I tried to find the HIPFORUMS tent at Wakarusa....but there was so much going on, I never found it. too bad, i've been coming to this place for years, since i was 15. I've had so many names....sometimes i would be away from a computer so long that i would forget my login name and password, my hotmail account would be canceled (which i don't think they do anymore thank god....granted i do have access to a computer regularly now)...so a new identity was formed.......... i was concerned about the term "drug induced scizophrenia".....i've heard that LSD can lead to long term mental problems....and i was wondering if this had to do with it? if its too personal, i apologize and you need not respond.....peace
Noone knows for sure.. I think LSD might have had somethign todo with it. Of course, they say, if it ddin't happen on acid it woudl have happened sooner or later.
my friend got his brain fried from acid, he hears voices and he goes regularely 2 a phyciatrist. He will juts sit there daydreaming and then he will start laughing and it will b kinda weird, but u just gotta laugh. He tells his mom that his doctor says that it is ok 2 smoke weed and it is probably the only thing keeping him normal. haha i got alot of memories from that kid
puff puff pass & ((hugs)) to y'all. sorry to hear of the other poster's loss too. i don't feel bad about smokin' up after Alex's passing; he would want it that way. it just so great to know there are caring people around even though i'm new around here. thanks.
Thanks i am; they had the memorial service today. i wasn't able to go but i had my own private "goodbye" time today. Later this weekend some of us that were closeset to him are getting together for a final goodbye & to celebrate his life. Plus i'll probably be getting tobether with my special buddy soon & talk to MJ *wink wink* !!! LOL
He was like a younger brother; i didn't have any siblings growing up. He turned twenty the same day my son turned 10. Alex had the most amazing mind and was so full of life. On one hand he had an old soul but on the other he was still so innocent. He wrote some wicked short stories. We're hoping to get them together and see if we can get them published; i know of a good do-it-yourself publish on demand place. He had demons though that he wouldn't let anyone help him face. He wouldn't let us help. He was all about helping other people; always. Yet he would never accept help for himself.
It seems as though he made the world a better place, the way you describe him. Possibly a loss for all of us.
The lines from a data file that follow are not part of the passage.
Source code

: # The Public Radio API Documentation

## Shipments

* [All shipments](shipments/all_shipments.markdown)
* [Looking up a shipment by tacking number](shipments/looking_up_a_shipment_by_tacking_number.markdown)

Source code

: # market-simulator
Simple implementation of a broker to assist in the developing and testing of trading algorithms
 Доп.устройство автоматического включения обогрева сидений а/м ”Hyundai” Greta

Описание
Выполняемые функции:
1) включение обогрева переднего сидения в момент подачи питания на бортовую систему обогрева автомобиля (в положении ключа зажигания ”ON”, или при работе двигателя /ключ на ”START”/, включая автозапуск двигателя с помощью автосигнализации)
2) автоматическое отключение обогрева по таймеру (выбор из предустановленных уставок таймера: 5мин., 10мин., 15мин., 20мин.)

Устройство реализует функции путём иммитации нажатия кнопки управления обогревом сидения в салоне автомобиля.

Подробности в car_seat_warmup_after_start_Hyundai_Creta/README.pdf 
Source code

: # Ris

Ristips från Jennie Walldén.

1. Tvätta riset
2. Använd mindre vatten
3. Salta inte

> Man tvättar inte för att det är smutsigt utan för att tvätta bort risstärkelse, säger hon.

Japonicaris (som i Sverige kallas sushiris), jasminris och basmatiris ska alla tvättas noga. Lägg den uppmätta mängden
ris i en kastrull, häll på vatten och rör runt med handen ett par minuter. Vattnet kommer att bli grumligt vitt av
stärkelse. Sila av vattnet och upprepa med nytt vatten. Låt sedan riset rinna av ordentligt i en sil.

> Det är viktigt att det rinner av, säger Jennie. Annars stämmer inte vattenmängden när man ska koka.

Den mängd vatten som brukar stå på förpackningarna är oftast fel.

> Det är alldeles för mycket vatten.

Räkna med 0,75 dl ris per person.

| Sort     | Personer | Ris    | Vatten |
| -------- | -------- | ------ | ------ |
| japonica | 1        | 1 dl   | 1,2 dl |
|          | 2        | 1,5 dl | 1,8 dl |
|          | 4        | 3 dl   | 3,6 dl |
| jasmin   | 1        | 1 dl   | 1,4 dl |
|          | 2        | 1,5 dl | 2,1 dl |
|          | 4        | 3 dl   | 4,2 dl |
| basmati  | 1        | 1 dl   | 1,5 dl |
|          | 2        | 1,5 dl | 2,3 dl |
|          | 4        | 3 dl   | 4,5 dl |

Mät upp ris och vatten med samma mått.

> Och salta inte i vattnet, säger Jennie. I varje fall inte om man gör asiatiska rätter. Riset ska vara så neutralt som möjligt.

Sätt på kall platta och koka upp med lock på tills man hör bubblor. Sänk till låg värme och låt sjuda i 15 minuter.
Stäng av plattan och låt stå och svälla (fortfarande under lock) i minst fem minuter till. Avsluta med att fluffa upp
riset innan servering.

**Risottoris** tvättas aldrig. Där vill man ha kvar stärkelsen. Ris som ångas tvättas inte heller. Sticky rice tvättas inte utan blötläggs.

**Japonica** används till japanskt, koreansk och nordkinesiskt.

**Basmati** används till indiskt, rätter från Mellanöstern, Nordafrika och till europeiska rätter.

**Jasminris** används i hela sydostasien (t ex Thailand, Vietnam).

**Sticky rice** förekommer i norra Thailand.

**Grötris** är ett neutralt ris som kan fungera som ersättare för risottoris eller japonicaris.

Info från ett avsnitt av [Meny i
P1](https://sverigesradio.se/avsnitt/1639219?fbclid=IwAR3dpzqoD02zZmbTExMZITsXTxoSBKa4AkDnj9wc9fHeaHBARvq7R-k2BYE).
i remember he came to class one day just freaking out and said some body got him high but he didn't know what it was. so first he thinks it's pot. i tell him what it looks like; no it's not pot. another friend and are playing name that drug with him. it's really quite funny in hindsight. we're asking how he felt - note he's never smoked anything but a cigarette. we finally figure out the girl had him ripped on OPIUM. Oh Alex!! He just was so trusting at times. like i said he was smart but so naive and trusting. i love that little jackass!! he kept us entertained with his jokes and smiles...i'm sorry i don't mean to go on & on. he did finally get to talk to Mary Jane -for real that time. LOL
The only thing that breaks my heart is a mutual aquaintance got him going on crack & he was on it when he took the 14 story swan dive out the window that killed him. i don't know how much of that contributed to his death.
Don't apologize. It's never a bad thing to talk about loved ones that have passed. It's a part of the healing process and it keeps the memories of that person fresh.
Probably had a lot to do with it. Alot of my friends are meth addicts, and I am scared they will end up like Alex did: either ODing or just feeling so hopeless they commit suicide. Not a good life to lead. Meth and crack are a fuckin one-way road.
i have some friends that are hooked on coke/crack and i don't want to see them dead. they have made their choice to continue with their addictions so i have to keep up boundaries to protect myself. it doesn't mean i'm not their friend but i can't be there when they're using & they def. don't get money from me. i had to back off one friendship from someone that started stealing my vicodin from me. it's hard for me to trust these days. if you ever want to talk p/m me. i wrote somewhere Life is a hard lesson; death even harder.
You can always PM me as well. You seem like a really nice and interesting person. It's been good talking to you.